Jože Toporišič (pronounced as /sl/;[1] October 11, 1926 – December 9, 2014) was a Slovene linguist. He was the author of the most influential Slovene scientific grammar of the second half of the 20th century, a member of the Slovenian Academy of Sciences and Arts, and coauthor of the Academy's Slovene Normative Guide (Slovenian: Slovenski pravopis). In this position, he transformed the linguistic section of the academy into the central regulatory authority for codification of Slovene.
Toporišič was born in the village of Mostec[2] near Brežice in Slovenia, in what was then the Kingdom of Serbs, Croats and Slovenes. During the Nazi occupation, his family was expelled from home and was resettled to Silesia, where they had to live between 1941 and 1945.[3]

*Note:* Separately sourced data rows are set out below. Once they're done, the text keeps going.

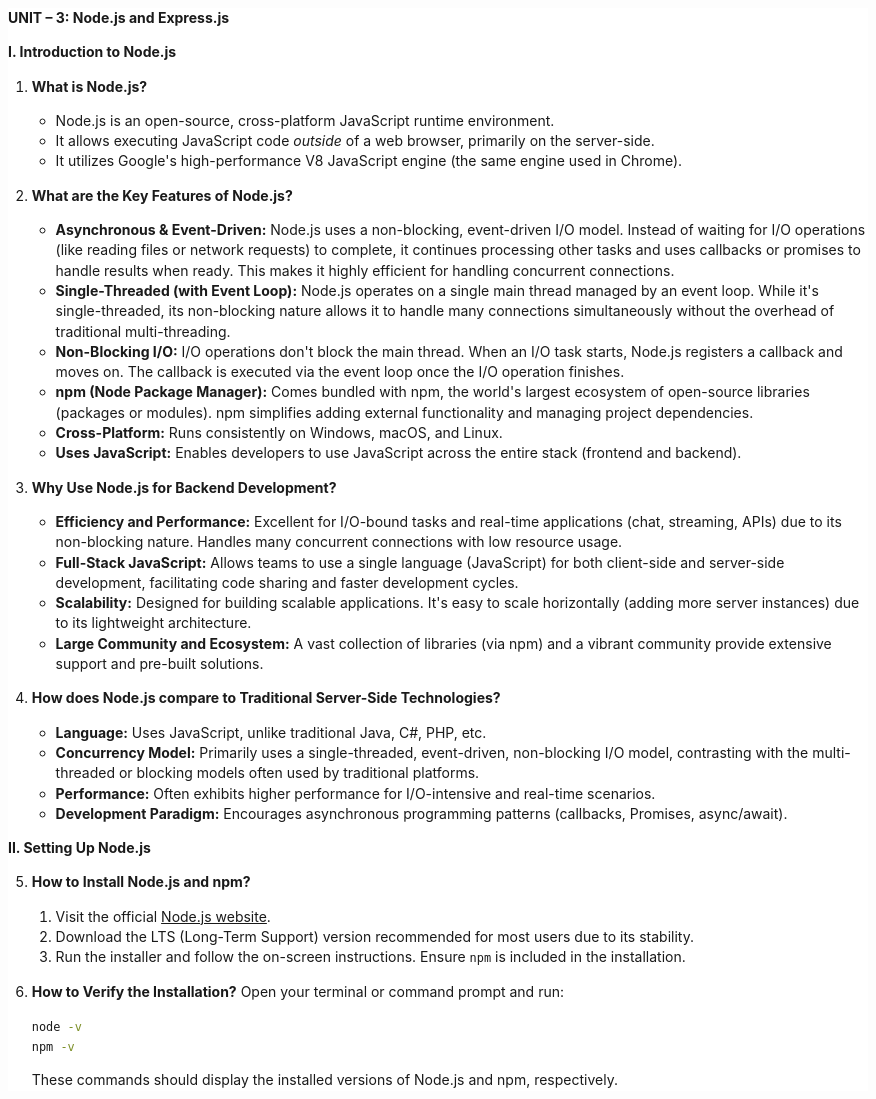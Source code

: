 **UNIT – 3: Node.js and Express.js**

**I. Introduction to Node.js**

1.  **What is Node.js?**
    *   Node.js is an open-source, cross-platform JavaScript runtime environment.
    *   It allows executing JavaScript code *outside* of a web browser, primarily on the server-side.
    *   It utilizes Google's high-performance V8 JavaScript engine (the same engine used in Chrome).

2.  **What are the Key Features of Node.js?**
    *   **Asynchronous & Event-Driven:** Node.js uses a non-blocking, event-driven I/O model. Instead of waiting for I/O operations (like reading files or network requests) to complete, it continues processing other tasks and uses callbacks or promises to handle results when ready. This makes it highly efficient for handling concurrent connections.
    *   **Single-Threaded (with Event Loop):** Node.js operates on a single main thread managed by an event loop. While it's single-threaded, its non-blocking nature allows it to handle many connections simultaneously without the overhead of traditional multi-threading.
    *   **Non-Blocking I/O:** I/O operations don't block the main thread. When an I/O task starts, Node.js registers a callback and moves on. The callback is executed via the event loop once the I/O operation finishes.
    *   **npm (Node Package Manager):** Comes bundled with npm, the world's largest ecosystem of open-source libraries (packages or modules). npm simplifies adding external functionality and managing project dependencies.
    *   **Cross-Platform:** Runs consistently on Windows, macOS, and Linux.
    *   **Uses JavaScript:** Enables developers to use JavaScript across the entire stack (frontend and backend).

3.  **Why Use Node.js for Backend Development?**
    *   **Efficiency and Performance:** Excellent for I/O-bound tasks and real-time applications (chat, streaming, APIs) due to its non-blocking nature. Handles many concurrent connections with low resource usage.
    *   **Full-Stack JavaScript:** Allows teams to use a single language (JavaScript) for both client-side and server-side development, facilitating code sharing and faster development cycles.
    *   **Scalability:** Designed for building scalable applications. It's easy to scale horizontally (adding more server instances) due to its lightweight architecture.
    *   **Large Community and Ecosystem:** A vast collection of libraries (via npm) and a vibrant community provide extensive support and pre-built solutions.

4.  **How does Node.js compare to Traditional Server-Side Technologies?**
    *   **Language:** Uses JavaScript, unlike traditional Java, C#, PHP, etc.
    *   **Concurrency Model:** Primarily uses a single-threaded, event-driven, non-blocking I/O model, contrasting with the multi-threaded or blocking models often used by traditional platforms.
    *   **Performance:** Often exhibits higher performance for I/O-intensive and real-time scenarios.
    *   **Development Paradigm:** Encourages asynchronous programming patterns (callbacks, Promises, async/await).

**II. Setting Up Node.js**

5.  **How to Install Node.js and npm?**
    1.  Visit the official [Node.js website](https://nodejs.org/).
    2.  Download the LTS (Long-Term Support) version recommended for most users due to its stability.
    3.  Run the installer and follow the on-screen instructions. Ensure `npm` is included in the installation.

6.  **How to Verify the Installation?**
    Open your terminal or command prompt and run:
    ```sh
    node -v
    npm -v
    ```
    These commands should display the installed versions of Node.js and npm, respectively.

Upon returning to Yugoslavia, he studied Russian and Slavic philology in Ljubljana, and received his bachelor's degree in 1952.[3] In the early 1950s, he became a junior lecturer at the University of Zagreb, where he was influenced by the Prague school of structural linguistics. After returning to Slovenia in the early 1960s, he received his doctorate in 1963 at the Faculty of Arts in Ljubljana with the dissertation Nazorska in oblikovna struktura Finžgarjeve proze (The Conceptual and Formal Structure of Finžgar's Prose).[3] [4] He started teaching at the University of Ljubljana and became the founding father of modern Slovene linguistics.
As a leading personality of the newer generation of linguists, who brought an innovative and structural approach to the teaching of language, he was trusted by the educational authorities of the Socialist Republic of Slovenia to supervise the reform of language teaching in Slovenian schools from the late 1960s on. He was the author or co-author of several important textbooks, as well as the author of the most influential reference grammar of Slovene. His work has had an enormous influence in the development of modern Slovene language teaching.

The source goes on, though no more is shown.